[Plain-text document sources]

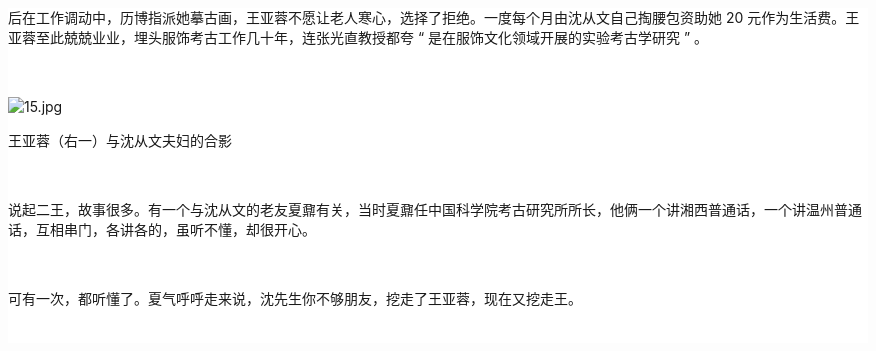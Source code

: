  <p class="p2">
  <span class="s1">
   后在工作调动中，历博指派她摹古画，王亚蓉不愿让老人寒心，选择了拒绝。一度每个月由沈从文自己掏腰包资助她
  </span>
  <span class="s2">
   20
  </span>
  <span class="s1">
   元作为生活费。王亚蓉至此兢兢业业，埋头服饰考古工作几十年，连张光直教授都夸
  </span>
  <span class="s2">
   “
  </span>
  <span class="s1">
   是在服饰文化领域开展的实验考古学研究
  </span>
  <span class="s2">
   ”
  </span>
  <span class="s1">
   。
  </span>
 </p>
 <p class="p1">
  <span class="s1">
  </span>
  <br/>
 </p>
 <p class="p3">
  <span class="s1">
   <img alt="15.jpg" border="0" height="350" src="/medias/contents/5443/15.jpg" width="550"/>
  </span>
 </p>
 <p class="p2">
  <span class="s1">
   王亚蓉（右一）与沈从文夫妇的合影
  </span>
 </p>
 <p class="p1">
  <span class="s1">
  </span>
  <br/>
 </p>
 <p class="p2">
  <span class="s1">
   说起二王，故事很多。有一个与沈从文的老友夏鼐有关，当时夏鼐任中国科学院考古研究所所长，他俩一个讲湘西普通话，一个讲温州普通话，互相串门，各讲各的，虽听不懂，却很开心。
  </span>
 </p>
 <p class="p1">
  <span class="s1">
  </span>
  <br/>
 </p>
 <p class="p2">
  <span class="s1">
   可有一次，都听懂了。夏气呼呼走来说，沈先生你不够朋友，挖走了王亚蓉，现在又挖走王。
  </span>
 </p>
 <p class="p1">
  <span class="s1">
  </span>
  <br/>
 </p>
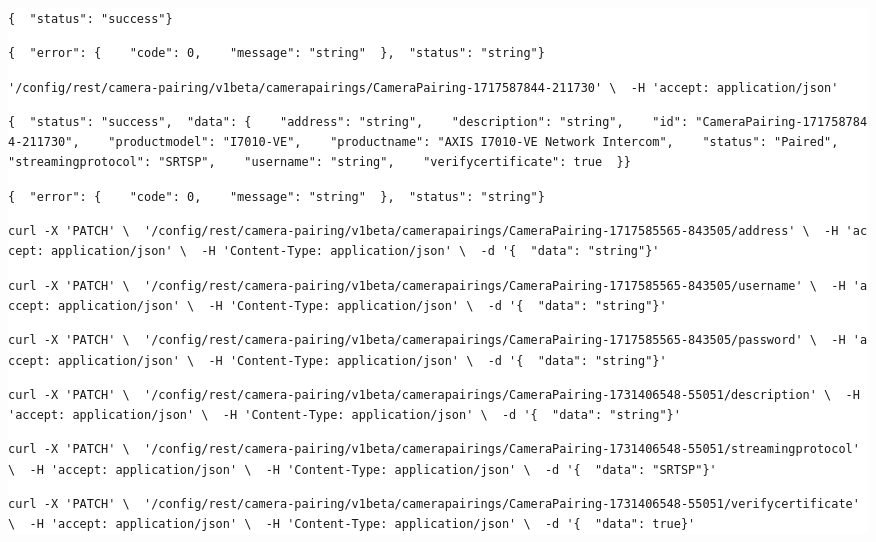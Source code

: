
 ```
{  "status": "success"}
```

```
{  "error": {    "code": 0,    "message": "string"  },  "status": "string"}
```

```
'/config/rest/camera-pairing/v1beta/camerapairings/CameraPairing-1717587844-211730' \  -H 'accept: application/json'
```

```
{  "status": "success",  "data": {    "address": "string",    "description": "string",    "id": "CameraPairing-1717587844-211730",    "productmodel": "I7010-VE",    "productname": "AXIS I7010-VE Network Intercom",    "status": "Paired",    "streamingprotocol": "SRTSP",    "username": "string",    "verifycertificate": true  }}
```

```
{  "error": {    "code": 0,    "message": "string"  },  "status": "string"}
```

```
curl -X 'PATCH' \  '/config/rest/camera-pairing/v1beta/camerapairings/CameraPairing-1717585565-843505/address' \  -H 'accept: application/json' \  -H 'Content-Type: application/json' \  -d '{  "data": "string"}'
```

```
curl -X 'PATCH' \  '/config/rest/camera-pairing/v1beta/camerapairings/CameraPairing-1717585565-843505/username' \  -H 'accept: application/json' \  -H 'Content-Type: application/json' \  -d '{  "data": "string"}'
```

```
curl -X 'PATCH' \  '/config/rest/camera-pairing/v1beta/camerapairings/CameraPairing-1717585565-843505/password' \  -H 'accept: application/json' \  -H 'Content-Type: application/json' \  -d '{  "data": "string"}'
```

```
curl -X 'PATCH' \  '/config/rest/camera-pairing/v1beta/camerapairings/CameraPairing-1731406548-55051/description' \  -H 'accept: application/json' \  -H 'Content-Type: application/json' \  -d '{  "data": "string"}'
```

```
curl -X 'PATCH' \  '/config/rest/camera-pairing/v1beta/camerapairings/CameraPairing-1731406548-55051/streamingprotocol' \  -H 'accept: application/json' \  -H 'Content-Type: application/json' \  -d '{  "data": "SRTSP"}'
```

```
curl -X 'PATCH' \  '/config/rest/camera-pairing/v1beta/camerapairings/CameraPairing-1731406548-55051/verifycertificate' \  -H 'accept: application/json' \  -H 'Content-Type: application/json' \  -d '{  "data": true}'
```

◆ Work to be completed ◆
Make an exact copy of every record, pictures excluded.

◆ Solved problem ◆
Source code

:  <p class="p2">
  <span class="s1">
   后在工作调动中，历博指派她摹古画，王亚蓉不愿让老人寒心，选择了拒绝。一度每个月由沈从文自己掏腰包资助她
  </span>
  <span class="s2">
   20
  </span>
  <span class="s1">
   元作为生活费。王亚蓉至此兢兢业业，埋头服饰考古工作几十年，连张光直教授都夸
  </span>
  <span class="s2">
   “
  </span>
  <span class="s1">
   是在服饰文化领域开展的实验考古学研究
  </span>
  <span class="s2">
   ”
  </span>
  <span class="s1">
   。
  </span>
 </p>
 <p class="p1">
  <span class="s1">
  </span>
  <br/>
 </p>
 <p class="p3">
  <span class="s1">
   <img alt="15.jpg" border="0" height="350" src="/medias/contents/5443/15.jpg" width="550"/>
  </span>
 </p>
 <p class="p2">
  <span class="s1">
   王亚蓉（右一）与沈从文夫妇的合影
  </span>
 </p>
 <p class="p1">
  <span class="s1">
  </span>
  <br/>
 </p>
 <p class="p2">
  <span class="s1">
   说起二王，故事很多。有一个与沈从文的老友夏鼐有关，当时夏鼐任中国科学院考古研究所所长，他俩一个讲湘西普通话，一个讲温州普通话，互相串门，各讲各的，虽听不懂，却很开心。
  </span>
 </p>
 <p class="p1">
  <span class="s1">
  </span>
  <br/>
 </p>
 <p class="p2">
  <span class="s1">
   可有一次，都听懂了。夏气呼呼走来说，沈先生你不够朋友，挖走了王亚蓉，现在又挖走王。
  </span>
 </p>
 <p class="p1">
  <span class="s1">
  </span>
  <br/>
 </p>
Source code

:
 ```
{  "status": "success"}
```

```
{  "error": {    "code": 0,    "message": "string"  },  "status": "string"}
```

```
'/config/rest/camera-pairing/v1beta/camerapairings/CameraPairing-1717587844-211730' \  -H 'accept: application/json'
```

```
{  "status": "success",  "data": {    "address": "string",    "description": "string",    "id": "CameraPairing-1717587844-211730",    "productmodel": "I7010-VE",    "productname": "AXIS I7010-VE Network Intercom",    "status": "Paired",    "streamingprotocol": "SRTSP",    "username": "string",    "verifycertificate": true  }}
```

```
{  "error": {    "code": 0,    "message": "string"  },  "status": "string"}
```

```
curl -X 'PATCH' \  '/config/rest/camera-pairing/v1beta/camerapairings/CameraPairing-1717585565-843505/address' \  -H 'accept: application/json' \  -H 'Content-Type: application/json' \  -d '{  "data": "string"}'
```

```
curl -X 'PATCH' \  '/config/rest/camera-pairing/v1beta/camerapairings/CameraPairing-1717585565-843505/username' \  -H 'accept: application/json' \  -H 'Content-Type: application/json' \  -d '{  "data": "string"}'
```

```
curl -X 'PATCH' \  '/config/rest/camera-pairing/v1beta/camerapairings/CameraPairing-1717585565-843505/password' \  -H 'accept: application/json' \  -H 'Content-Type: application/json' \  -d '{  "data": "string"}'
```

```
curl -X 'PATCH' \  '/config/rest/camera-pairing/v1beta/camerapairings/CameraPairing-1731406548-55051/description' \  -H 'accept: application/json' \  -H 'Content-Type: application/json' \  -d '{  "data": "string"}'
```

```
curl -X 'PATCH' \  '/config/rest/camera-pairing/v1beta/camerapairings/CameraPairing-1731406548-55051/streamingprotocol' \  -H 'accept: application/json' \  -H 'Content-Type: application/json' \  -d '{  "data": "SRTSP"}'
```

```
curl -X 'PATCH' \  '/config/rest/camera-pairing/v1beta/camerapairings/CameraPairing-1731406548-55051/verifycertificate' \  -H 'accept: application/json' \  -H 'Content-Type: application/json' \  -d '{  "data": true}'
```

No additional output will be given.